Marx Engels Correspondence 1881

Karl Marx to Vera Zasulich
In Geneva

Source: Karl Marx and Frederick Engels, Selected Correspondence (Progress Publishers, Moscow, 1975). Scanned and prepared for the Marxist Internet Archive by Paul Flewers.

8 March 1881

Dear Citizen

A nervous disease that I have been suffering from periodically for the last ten years has prevented me from replying earlier to your letter of 16 February. [1] To my regret I am unable to give you a conclusive reply, intended for publication, to the question which you did me the honour to ask. Already several months ago I promised the St Petersburg Committee [2] to write a paper on the same subject. I hope however that a few lines will suffice to remove all doubt in your mind about the misunderstanding concerning my so-called theory.

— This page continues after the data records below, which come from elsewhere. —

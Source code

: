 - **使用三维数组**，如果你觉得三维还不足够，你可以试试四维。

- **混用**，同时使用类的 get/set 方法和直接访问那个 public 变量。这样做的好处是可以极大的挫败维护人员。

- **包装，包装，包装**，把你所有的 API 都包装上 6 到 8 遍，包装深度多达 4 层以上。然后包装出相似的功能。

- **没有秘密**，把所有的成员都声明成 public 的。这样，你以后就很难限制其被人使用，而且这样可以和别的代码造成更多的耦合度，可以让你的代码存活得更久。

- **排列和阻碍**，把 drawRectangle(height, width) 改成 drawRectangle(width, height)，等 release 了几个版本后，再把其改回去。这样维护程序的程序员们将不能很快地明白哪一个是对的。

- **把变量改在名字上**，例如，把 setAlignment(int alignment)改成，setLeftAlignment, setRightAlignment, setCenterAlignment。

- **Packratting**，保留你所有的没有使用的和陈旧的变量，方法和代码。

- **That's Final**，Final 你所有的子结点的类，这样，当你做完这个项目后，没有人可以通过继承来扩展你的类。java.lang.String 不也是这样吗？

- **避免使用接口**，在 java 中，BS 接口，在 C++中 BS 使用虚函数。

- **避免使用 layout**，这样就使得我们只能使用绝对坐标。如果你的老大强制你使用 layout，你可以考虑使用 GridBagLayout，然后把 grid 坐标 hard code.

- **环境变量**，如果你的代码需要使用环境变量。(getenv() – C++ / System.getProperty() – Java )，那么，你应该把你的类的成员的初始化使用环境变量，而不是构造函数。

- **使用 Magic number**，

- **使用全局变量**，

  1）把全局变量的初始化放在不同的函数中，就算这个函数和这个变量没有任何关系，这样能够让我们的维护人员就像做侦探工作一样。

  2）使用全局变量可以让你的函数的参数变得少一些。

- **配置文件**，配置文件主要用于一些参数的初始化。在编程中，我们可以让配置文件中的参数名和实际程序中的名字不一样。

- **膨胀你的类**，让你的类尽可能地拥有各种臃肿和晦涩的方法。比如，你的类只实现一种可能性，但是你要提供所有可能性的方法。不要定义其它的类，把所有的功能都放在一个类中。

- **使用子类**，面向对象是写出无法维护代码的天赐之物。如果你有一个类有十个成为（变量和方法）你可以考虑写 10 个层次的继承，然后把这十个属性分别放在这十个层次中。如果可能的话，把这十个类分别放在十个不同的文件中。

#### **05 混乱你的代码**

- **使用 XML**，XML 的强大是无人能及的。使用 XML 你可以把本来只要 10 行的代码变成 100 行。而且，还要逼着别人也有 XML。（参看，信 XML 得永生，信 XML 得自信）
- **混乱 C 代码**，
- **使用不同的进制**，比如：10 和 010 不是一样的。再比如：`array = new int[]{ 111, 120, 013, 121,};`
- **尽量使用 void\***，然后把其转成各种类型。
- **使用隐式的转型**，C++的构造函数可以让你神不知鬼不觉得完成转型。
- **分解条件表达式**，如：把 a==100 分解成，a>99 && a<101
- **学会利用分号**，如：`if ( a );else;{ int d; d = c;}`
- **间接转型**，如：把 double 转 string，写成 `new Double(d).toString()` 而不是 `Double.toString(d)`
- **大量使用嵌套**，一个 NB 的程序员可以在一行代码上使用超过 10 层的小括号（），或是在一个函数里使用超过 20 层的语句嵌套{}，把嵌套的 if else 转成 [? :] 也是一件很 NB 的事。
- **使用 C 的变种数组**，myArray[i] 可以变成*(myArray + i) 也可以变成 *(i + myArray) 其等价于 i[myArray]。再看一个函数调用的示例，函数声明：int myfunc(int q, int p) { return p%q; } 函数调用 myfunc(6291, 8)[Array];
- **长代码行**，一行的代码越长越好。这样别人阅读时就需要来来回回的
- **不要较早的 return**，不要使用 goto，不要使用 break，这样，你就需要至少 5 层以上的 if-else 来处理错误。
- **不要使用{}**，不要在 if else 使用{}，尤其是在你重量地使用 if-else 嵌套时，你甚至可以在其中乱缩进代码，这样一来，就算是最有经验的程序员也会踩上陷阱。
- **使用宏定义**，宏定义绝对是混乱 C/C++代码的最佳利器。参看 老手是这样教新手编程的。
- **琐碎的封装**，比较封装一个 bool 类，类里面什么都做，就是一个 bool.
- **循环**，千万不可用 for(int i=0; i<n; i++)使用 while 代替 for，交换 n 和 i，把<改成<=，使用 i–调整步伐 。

In analysing the genesis of capitalist production I say:

The capitalist system is therefore based on the utmost separation of the producer from the means of production... The basis of this whole development is the expropriation of the agricultural producer. This has been accomplished in radical fashion only in England... But all other countries of Western Europe are going through the same process. (Capital, French edition, p 315) [3]

Hence the ‘historical inevitability’ of this process is expressly limited to the countries of Western Europe. The reason for this limitation is indicated in the following passage of Chapter XXXII:

Private property produced by the labour of the individual... is supplanted by capitalistic private property, which rests on the exploitation of the labour of others, on wage labour. (Ibid, p 341) [4]

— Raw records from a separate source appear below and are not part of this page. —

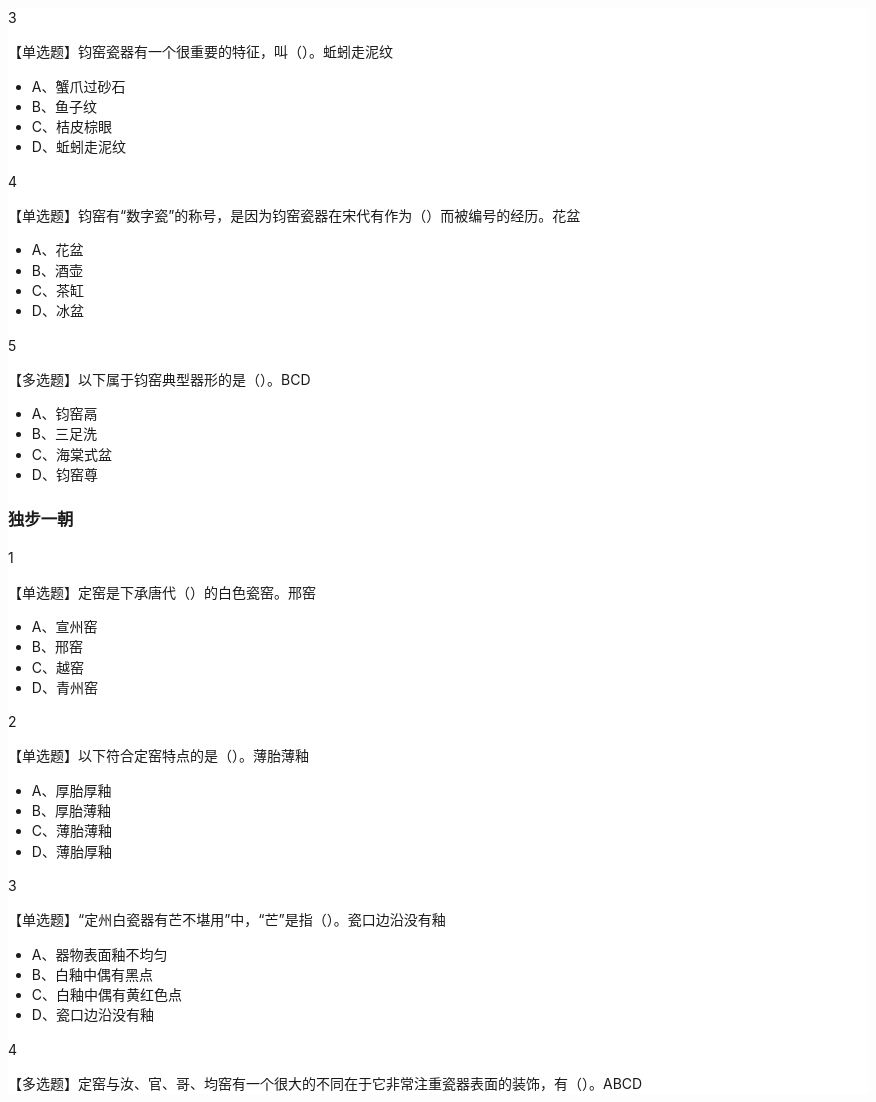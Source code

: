 3

【单选题】钧窑瓷器有一个很重要的特征，叫（）。蚯蚓走泥纹

  * A、蟹爪过砂石
  * B、鱼子纹
  * C、桔皮棕眼
  * D、蚯蚓走泥纹

4

【单选题】钧窑有“数字瓷”的称号，是因为钧窑瓷器在宋代有作为（）而被编号的经历。花盆

  * A、花盆
  * B、酒壶
  * C、茶缸
  * D、冰盆

5

【多选题】以下属于钧窑典型器形的是（）。BCD

  * A、钧窑鬲
  * B、三足洗
  * C、海棠式盆
  * D、钧窑尊

### 独步一朝

1

【单选题】定窑是下承唐代（）的白色瓷窑。邢窑

  * A、宣州窑
  * B、邢窑
  * C、越窑
  * D、青州窑

2

【单选题】以下符合定窑特点的是（）。薄胎薄釉

  * A、厚胎厚釉
  * B、厚胎薄釉
  * C、薄胎薄釉
  * D、薄胎厚釉

3

【单选题】“定州白瓷器有芒不堪用”中，“芒”是指（）。瓷口边沿没有釉

  * A、器物表面釉不均匀
  * B、白釉中偶有黑点
  * C、白釉中偶有黄红色点
  * D、瓷口边沿没有釉

4

【多选题】定窑与汝、官、哥、均窑有一个很大的不同在于它非常注重瓷器表面的装饰，有（）。ABCD
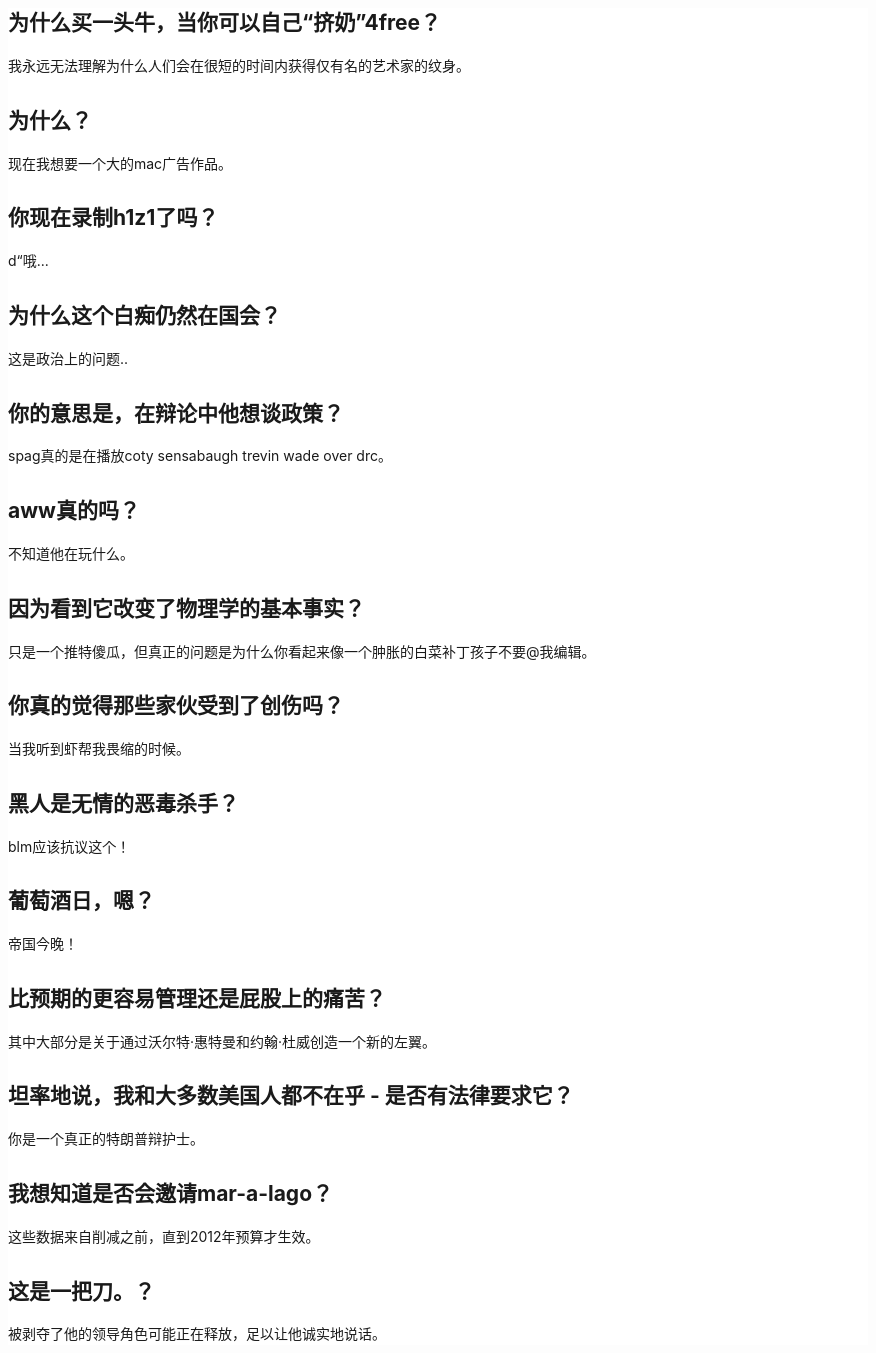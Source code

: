 ## 为什么买一头牛，当你可以自己“挤奶”4free？
我永远无法理解为什么人们会在很短的时间内获得仅有名的艺术家的纹身。

## 为什么？
现在我想要一个大的mac广告作品。

## 你现在录制h1z1了吗？
d“哦...

## 为什么这个白痴仍然在国会？
这是政治上的问题..

## 你的意思是，在辩论中他想谈政策？
spag真的是在播放coty sensabaugh trevin wade over drc。

##  aww真的吗？
不知道他在玩什么。

## 因为看到它改变了物理学的基本事实？
只是一个推特傻瓜，但真正的问题是为什么你看起来像一个肿胀的白菜补丁孩子不要@我编辑。

## 你真的觉得那些家伙受到了创伤吗？
当我听到虾帮我畏缩的时候。

## 黑人是无情的恶毒杀手？
blm应该抗议这个！

## 葡萄酒日，嗯？
帝国今晚！

## 比预期的更容易管理还是屁股上的痛苦？
其中大部分是关于通过沃尔特·惠特曼和约翰·杜威创造一个新的左翼。

## 坦率地说，我和大多数美国人都不在乎 - 是否有法律要求它？
你是一个真正的特朗普辩护士。

## 我想知道是否会邀请mar-a-lago？
这些数据来自削减之前，直到2012年预算才生效。

## 这是一把刀。？
被剥夺了他的领导角色可能正在释放，足以让他诚实地说话。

In this development in Western Europe it is a question of the transformation of one form of private property into another form of private property. In case of the Russian peasants one would on the contrary have to transform their common property into private property.

Thus the analysis given in Capital does not provide any arguments for or against the viability of the village community, but the special research into this subject which I conducted, and for which I obtained the material from original sources, has convinced me that this community is the fulcrum of Russia’s social revival, but in order that it might function in this way one would first have to eliminate the destructive influences which assail it from every quarter and then to ensure the conditions normal for spontaneous development.

I have the honour to remain, yours very sincerely

Karl Marx


1. On behalf of her comrades Vera Zasulich wrote to Marx asking him to elaborate his views on Russia’s future development and in particular on the prospects of the Russian village community – Progress Publishers.

2. The reference is to the Executive Committee of Narodnaya Volya (People’s Will), the secret society of the Narodniks. – Progress Publishers

3. Karl Marx, Le Capital (Paris, 1875). [Karl Marx, Capital, Volume 1 (Moscow, 1977), p 668. – MIA.]

4. Karl Marx, Capital, Volume 1 (Moscow, 1977), p 714 – MIA.